Ce magistrat a rendu compte des plaidoiries dans le délibéré de la Cour, composée de :
Madame Bernadette VAN RUYMBEKE, Président
Monsieur Luc LEBLANC, Conseiller
Madame Marie-Ange SENTUCQ, Conseiller
qui en ont délibéré
Greffier : Mme Fatima BA, lors des débats
ARRÊT :
- contradictoire
- prononcé par mise à disposition de l'arrêt au greffe de la Cour, les parties en ayant été préalablement avisées dans les conditions prévues au deuxième alinéa de l'article 450 du code de procédure civile.
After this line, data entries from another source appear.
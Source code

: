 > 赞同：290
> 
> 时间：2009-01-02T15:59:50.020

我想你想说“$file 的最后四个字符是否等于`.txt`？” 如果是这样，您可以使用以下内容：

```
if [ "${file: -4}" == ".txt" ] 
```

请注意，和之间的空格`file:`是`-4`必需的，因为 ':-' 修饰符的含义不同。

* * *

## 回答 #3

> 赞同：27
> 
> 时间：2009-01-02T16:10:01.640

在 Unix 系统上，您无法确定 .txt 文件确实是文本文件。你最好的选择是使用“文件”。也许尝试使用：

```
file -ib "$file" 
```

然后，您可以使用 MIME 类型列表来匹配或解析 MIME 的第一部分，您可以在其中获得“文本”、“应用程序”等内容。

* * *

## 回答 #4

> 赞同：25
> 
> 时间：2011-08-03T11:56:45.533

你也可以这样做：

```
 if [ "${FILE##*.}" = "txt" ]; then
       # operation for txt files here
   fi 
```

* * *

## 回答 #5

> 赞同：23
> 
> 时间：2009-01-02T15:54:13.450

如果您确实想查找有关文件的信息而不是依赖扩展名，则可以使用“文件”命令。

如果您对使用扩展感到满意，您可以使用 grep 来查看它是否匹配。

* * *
- signé par Madame Bernadette VAN RUYMBEKE, Président et par Madame Marion MELISSON, Greffier, à laquelle la minute de la décision a été remise par le magistrat signataire.
La Cour statue sur l'appel régulièrement interjeté par la société Legio Sécurité d'un jugement rendu le 30 juin 2011 par le tribunal des affaires de sécurité sociale d'[Localité 2] dans un litige l'opposant à l'URSSAF de Paris-région parisienne, aux droits de laquelle vient l'URSSAF d'Ile de France ;
Les faits, la procédure, les prétentions des parties :
Les faits de la cause ont été exactement exposés dans la décision déférée à laquelle il est fait expressément référence à cet égard ;
Il suffit de rappeler qu'à la suite d'un contrôle inopiné de la société Legio Sécurité, qui exerce une activité de gardiennage et de sécurité, l'URSSAF a relevé que cette société avait sous-traité une partie de son activité à des entreprises non enregistrées auprès de ses services ou non à jour de leurs cotisations de sécurité sociale ; qu'estimant que la société ne s'était pas assurée que ses cocontractants étaient bien en règle au regard de l'article L 324-10 devenu L 8221-3 du code du travail en matière de déclaration sociale, l'URSSAF a s'est prévalue de l'obligation solidaire du donneur d'ordre prévue à l'article L 8222-2 et a réintégré dans l'assiette de cotisations dues par la société Legio Sécurité une partie du chiffre d'affaires réalisé par ses sous-traitants ; que la société a été mise en demeure d'acquitter un supplément de cotisations de 164 973 € au titre de la période du 1er janvier 2004 au 30 septembre 2006 et la somme de 38 063€ représentant les majorations de retard provisoires; que le cotisant a contesté ce redressement devant la commission de recours amiable qui a rejeté sa réclamation ; qu'il a alors saisi la juridiction des affaires de sécurité sociale.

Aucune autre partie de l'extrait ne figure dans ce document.